MYSQL_CMD="mysql -u root -p'password' -e"
THRESHOLD_QPS=10000
THRESHOLD_SLOW=10

# 检查QPS
QPS=$($MYSQL_CMD "SHOW GLOBAL STATUS LIKE 'Queries';" | awk 'NR==2{print $2}')
if [ $QPS -gt $THRESHOLD_QPS ]; then
    echo "ALERT: QPS is $QPS, exceeds threshold $THRESHOLD_QPS" | mail -s "MySQL Alert" admin@example.com
fi

# 检查慢查询
SLOW=$($MYSQL_CMD "SHOW GLOBAL STATUS LIKE 'Slow_queries';" | awk 'NR==2{print $2}')
if [ $SLOW -gt $THRESHOLD_SLOW ]; then
    echo "ALERT: Slow queries is $SLOW, exceeds threshold $THRESHOLD_SLOW" | mail -s "MySQL Alert" admin@example.com
fi

结语

MySQL高并发处理是一个系统工程,需要从索引优化、SQL调优、配置调整到架构升级的全方位优化。
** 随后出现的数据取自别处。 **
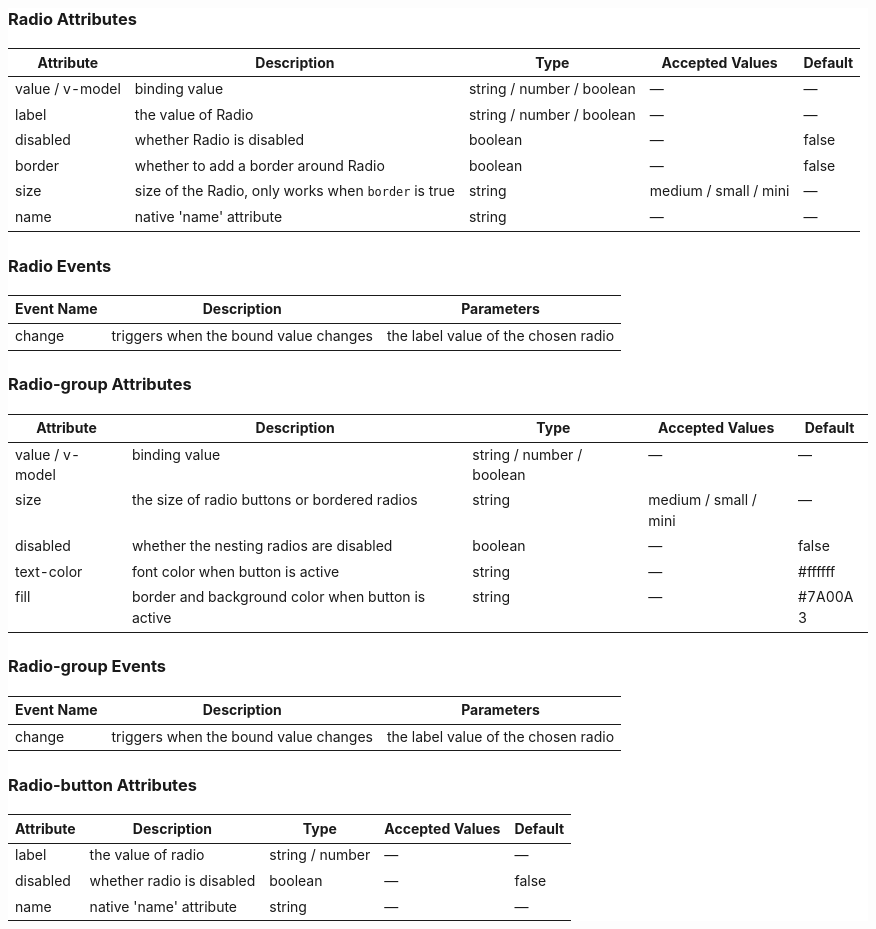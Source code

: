 ### Radio Attributes

 Attribute      | Description          | Type      | Accepted Values       | Default
---- | ---- | ---- | ---- | ----
value / v-model | binding value | string / number / boolean | — | —
label | the value of Radio | string / number / boolean | — | —
disabled | whether Radio is disabled | boolean | — | false
border  | whether to add a border around Radio  | boolean   | — | false
size  | size of the Radio, only works when `border` is true  | string  | medium / small / mini | —
name | native 'name' attribute | string    |      —         |     —

### Radio Events

| Event Name | Description | Parameters |
| --- | --- | --- |
| change | triggers when the bound value changes | the label value of the chosen radio |

### Radio-group Attributes

 Attribute      | Description          | Type      | Accepted Values       | Default
---- | ---- | ---- | ---- | ----
value / v-model | binding value | string / number / boolean | — | —
size | the size of radio buttons or bordered radios | string | medium / small / mini | —
disabled  | whether the nesting radios are disabled | boolean   | — | false
text-color | font color when button is active | string   | — | #ffffff   |
fill  | border and background color when button is active | string   | — | #7A00A3   |

### Radio-group Events

| Event Name | Description | Parameters |
| --- | --- | --- |
| change | triggers when the bound value changes | the label value of the chosen radio |

### Radio-button Attributes

 Attribute      | Description          | Type      | Accepted Values       | Default
---- | ---- | ---- | ---- | ----
label | the value of radio | string / number | — | —
disabled | whether radio is disabled | boolean | — | false
name | native 'name' attribute | string    |      —         |     —
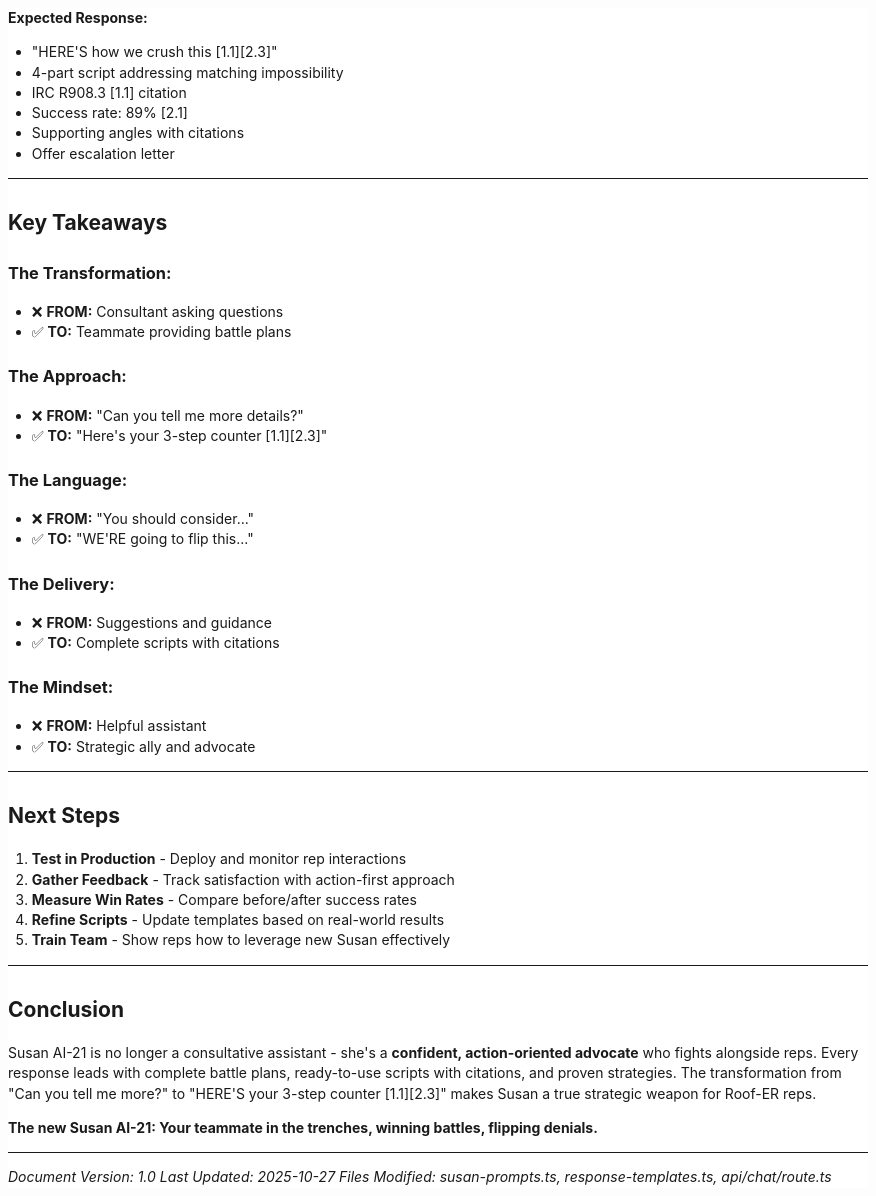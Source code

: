 **Expected Response:**
- "HERE'S how we crush this [1.1][2.3]"
- 4-part script addressing matching impossibility
- IRC R908.3 [1.1] citation
- Success rate: 89% [2.1]
- Supporting angles with citations
- Offer escalation letter

---

## Key Takeaways

### The Transformation:
- ❌ **FROM:** Consultant asking questions
- ✅ **TO:** Teammate providing battle plans

### The Approach:
- ❌ **FROM:** "Can you tell me more details?"
- ✅ **TO:** "Here's your 3-step counter [1.1][2.3]"

### The Language:
- ❌ **FROM:** "You should consider..."
- ✅ **TO:** "WE'RE going to flip this..."

### The Delivery:
- ❌ **FROM:** Suggestions and guidance
- ✅ **TO:** Complete scripts with citations

### The Mindset:
- ❌ **FROM:** Helpful assistant
- ✅ **TO:** Strategic ally and advocate

---

## Next Steps

1. **Test in Production** - Deploy and monitor rep interactions
2. **Gather Feedback** - Track satisfaction with action-first approach
3. **Measure Win Rates** - Compare before/after success rates
4. **Refine Scripts** - Update templates based on real-world results
5. **Train Team** - Show reps how to leverage new Susan effectively

---

## Conclusion

Susan AI-21 is no longer a consultative assistant - she's a **confident, action-oriented advocate** who fights alongside reps. Every response leads with complete battle plans, ready-to-use scripts with citations, and proven strategies. The transformation from "Can you tell me more?" to "HERE'S your 3-step counter [1.1][2.3]" makes Susan a true strategic weapon for Roof-ER reps.

**The new Susan AI-21: Your teammate in the trenches, winning battles, flipping denials.**

---

*Document Version: 1.0*
*Last Updated: 2025-10-27*
*Files Modified: susan-prompts.ts, response-templates.ts, api/chat/route.ts*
本文从基础到高级,从理论到实践,提供了完整的优化策略和实战案例。

核心要点总结

  1. 索引是基础:合理的索引设计能带来数量级的性能提升
  2. SQL是关键:避免索引失效,优化查询模式
  3. 配置是保障:合理配置发挥硬件最大性能
  4. 架构是根本:单机瓶颈时必须考虑架构升级
  5. 监控是眼睛:没有监控的优化是盲目的

优化是一个持续的过程,需要根据业务发展、数据增长和性能监控不断调整策略。建议建立性能基线,定期review,形成闭环的优化流程。

记住:先测量,再优化;先简单,再复杂;先应用,再架构


本文档基于MySQL 5.78.0版本,结合多年生产环境经验编写。实际应用中请根据具体业务场景调整优化策略。